One challenge at the intersection of migration and moderation is that inbound community members are bringing their histories - text, photos, videos, and relationships - with them, and depending on the import mechanisms might be retroactively slotting all of those into the instance’s historical record. The phrases “Surprise Nazi Bar” and “Retroactive Nazi Bar” described different expressions of this problem, and - stretching the metaphor a bit - that stakeholders include the bar owner, the bartender, the patrons and the street outside.

This conversation also made it clear that automation that can share information and actions between instances is going to be crucial for any instance or community that grows past some size, or that admits histories beyond some size. It just won’t be possible for a moderation team to make informed judgements about imports of any scale, or appearing with any frequency, without automation that shares local standards, notes from the origin community and instances, and other data and metadata to help facilitate moderation at the importing step.

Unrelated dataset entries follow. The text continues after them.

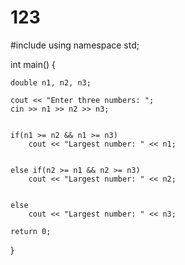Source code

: # 123
#include <iostream>
using namespace std;

int main() {
    
    double n1, n2, n3;

    cout << "Enter three numbers: ";
    cin >> n1 >> n2 >> n3;

   
    if(n1 >= n2 && n1 >= n3)
        cout << "Largest number: " << n1;

   
    else if(n2 >= n1 && n2 >= n3)
        cout << "Largest number: " << n2;
    
    
    else 
        cout << "Largest number: " << n3;
  
    return 0;
}
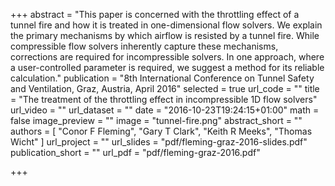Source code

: +++
abstract = "This paper is concerned with the throttling effect of a tunnel fire and how it is treated in one-dimensional flow solvers. We explain the primary mechanisms by which airflow is resisted by a tunnel fire. While compressible flow solvers inherently capture these mechanisms, corrections are required for incompressible solvers. In one approach, where a user-controlled parameter is required, we suggest a method for its reliable calculation."
publication = "8th International Conference on Tunnel Safety and Ventilation, Graz, Austria, April 2016"
selected = true
url_code = ""
title = "The treatment of the throttling effect in incompressible 1D flow solvers"
url_video = ""
url_dataset = ""
date = "2016-10-23T19:24:15+01:00"
math = false
image_preview = ""
image = "tunnel-fire.png"
abstract_short = ""
authors = [
  "Conor F Fleming",
  "Gary T Clark",
  "Keith R Meeks",
  "Thomas Wicht"
]
url_project = ""
url_slides = "pdf/fleming-graz-2016-slides.pdf"
publication_short = ""
url_pdf = "pdf/fleming-graz-2016.pdf"

+++

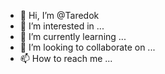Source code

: - 👋 Hi, I’m @Taredok
- 👀 I’m interested in ...
- 🌱 I’m currently learning ...
- 💞️ I’m looking to collaborate on ...
- 📫 How to reach me ...

<!---
Taredok/Taredok is a ✨ special ✨ repository because its `README.md` (this file) appears on your GitHub profile.
You can click the Preview link to take a look at your changes.
--->
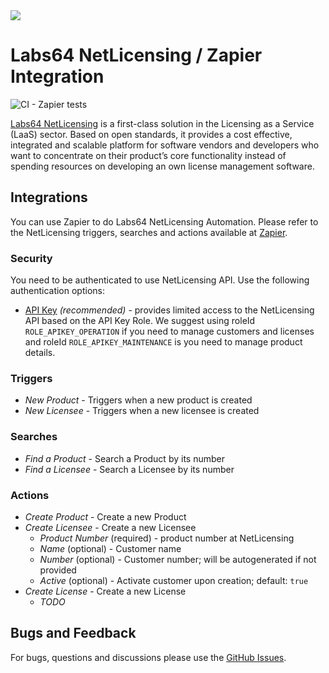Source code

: <img src="https://netlicensing.io/img/netlicensing-stage-twitter.jpg">

# Labs64 NetLicensing / Zapier Integration

![CI - Zapier tests](https://github.com/Labs64/NetLicensing-Zapier/workflows/CI%20-%20Zapier%20tests/badge.svg)

[Labs64 NetLicensing](https://netlicensing.io) is a first-class solution in the Licensing as a Service (LaaS) sector. Based on open standards, it provides a cost effective, integrated and scalable platform for software vendors and developers who want to concentrate on their product’s core functionality instead of spending resources on developing an own license management software.

## Integrations

You can use Zapier to do Labs64 NetLicensing Automation.
Please refer to the NetLicensing triggers, searches and actions available at [Zapier](https://zapier.com/apps/netlicensing).

### Security

You need to be authenticated to use NetLicensing API. Use the following authentication options:
- [API Key](https://netlicensing.io/wiki/security) *(recommended)* - provides limited access to the NetLicensing API based on the API Key Role. We suggest using roleId `ROLE_APIKEY_OPERATION` if you need to manage customers and licenses and roleId `ROLE_APIKEY_MAINTENANCE` is you need to manage product details.

### Triggers
- *New Product* - Triggers when a new product is created
- *New Licensee* - Triggers when a new licensee is created

### Searches
- *Find a Product* - Search a Product by its number
- *Find a Licensee* - Search a Licensee by its number

### Actions
- *Create Product* - Create a new Product
- *Create Licensee* - Create a new Licensee
  - *Product Number* (required) - product number at NetLicensing
  - *Name* (optional) - Customer name
  - *Number* (optional) - Customer number; will be autogenerated if not provided
  - *Active* (optional) - Activate customer upon creation; default: `true`
- *Create License* - Create a new License
  - *TODO*

## Bugs and Feedback

For bugs, questions and discussions please use the [GitHub Issues](https://github.com/Labs64/NetLicensing-Zapier/issues).
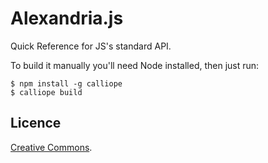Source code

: # Alexandria.js

Quick Reference for JS's standard API.

To build it manually you'll need Node installed, then just run:

    $ npm install -g calliope
    $ calliope build


## Licence

[Creative Commons][CC].

[CC]: http://creativecommons.org/licenses/by/3.0/
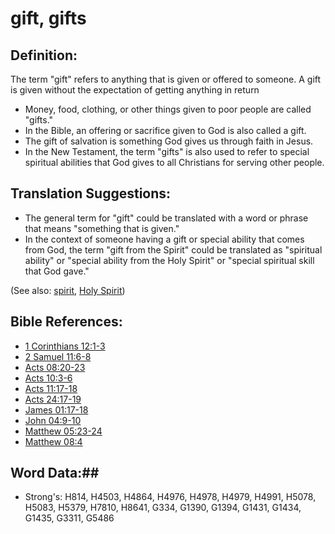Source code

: # gift, gifts #

## Definition: ##

The term "gift" refers to anything that is given or offered to someone. A gift is given without the expectation of getting anything in return

* Money, food, clothing, or other things given to poor people are called "gifts."
* In the Bible, an offering or sacrifice given to God is also called a gift.
* The gift of salvation is something God gives us through faith in Jesus.
* In the New Testament, the term "gifts" is also used to refer to special spiritual abilities that God gives to all Christians for serving other people.

## Translation Suggestions: ##

* The general term for "gift" could be translated with a word or phrase that means "something that is given."
* In the context of someone having a gift or special ability that comes from God, the term "gift from the Spirit" could be translated as "spiritual ability" or "special ability from the Holy Spirit" or "special spiritual skill that God gave."

(See also: [spirit](../kt/spirit.md), [Holy Spirit](../kt/holyspirit.md))

## Bible References: ##

* [1 Corinthians 12:1-3](rc://en/tn/help/1co/12/01)
* [2 Samuel 11:6-8](rc://en/tn/help/2sa/11/06)
* [Acts 08:20-23](rc://en/tn/help/act/08/20)
* [Acts 10:3-6](rc://en/tn/help/act/10/03)
* [Acts 11:17-18](rc://en/tn/help/act/11/17)
* [Acts 24:17-19](rc://en/tn/help/act/24/17)
* [James 01:17-18](rc://en/tn/help/jas/01/17)
* [John 04:9-10](rc://en/tn/help/jhn/04/09)
* [Matthew 05:23-24](rc://en/tn/help/mat/05/23)
* [Matthew 08:4](rc://en/tn/help/mat/08/04)


## Word Data:##

* Strong's: H814, H4503, H4864, H4976, H4978, H4979, H4991, H5078, H5083, H5379, H7810, H8641, G334, G1390, G1394, G1431, G1434, G1435, G3311, G5486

Because so many of these questions revolved around the size, resources and capabilities of the communities involved, it was also noted that we would do well to define what a “small” or “large” community is, without constraining ourselves to serve only communities meeting those terms, nor can we be dogmatic about what constitutes membership or uniqueness - people can be in different places, and even be different people while they’re there.

As well, one participant noted (paraphrased):

“There are specific use cases that people certainly care about; for example on the Fediverse, people want to be able to move from one server to another and bring all of their content and relationships with them, where Mastodon, for example, lets you bring relationships but not content to a new server.

From a developer perspective this makes sense because taking your content with you and putting it on a new server is technically forging messages. […] technically you want to do some kind of complicated derefrencing, etc etc, but users don’t really care about that by and large. From a user perspective, it’s like, this is my stuff that I posted, I am going to stake a claim and say “Heyy you have to trust me that when I say I said something, I truly said it”.

Ultimately when you are doing DNS-based and person-based trust the user expectation is to wing it and not worry about mathematical proofs. On centralized social media the trusted entity is the company: when I’m posting on Facebook you are trusting that Facebook wouldn’t let me back-edit something I wrote years ago to make myself look smarter. That trust (earned or not) goes away in decentralized contexts.”

One key insight from this conversation was that it is far easier to automate malicious content and actions than it is to curate the good. As a result, without building effective and usable filtering, tracing and auditing tools (e.g. “X posts from this user, which all come from import Y, have been flagged”) it’s clear that any moderation process, any moderator, can be trivially overwhelmed. The psychological cost of solitary, unsupported moderation is just too high.

On the other hand, tools designed to foster a combination of reciprocal trust relationships between motivated communities and assistive tooling might dramatically mitigate that cost. But it’s clear both that these tools need to be carefully considered from the outset, and that export/import implemented in its most naive form risks amounting to little more than an existential attack surface.

One call to action in this session was that the portability of moderation data, in addition to user data, was going to be necessary if the larger Fediverse was to create some sort of scalable, mutualist “immune system” in the face of scaled, distributed bad actors. Some hypothetical machine learning tools were discussed, but the consensus reached was that given how much human nuance is necessary to safety and moderation at any level, their utility in this space is - charitably - unproven.

Lawyers, Guns And Money. What are the Real-Life Consequences, Fears And Responsibilities Of Instance Ownership?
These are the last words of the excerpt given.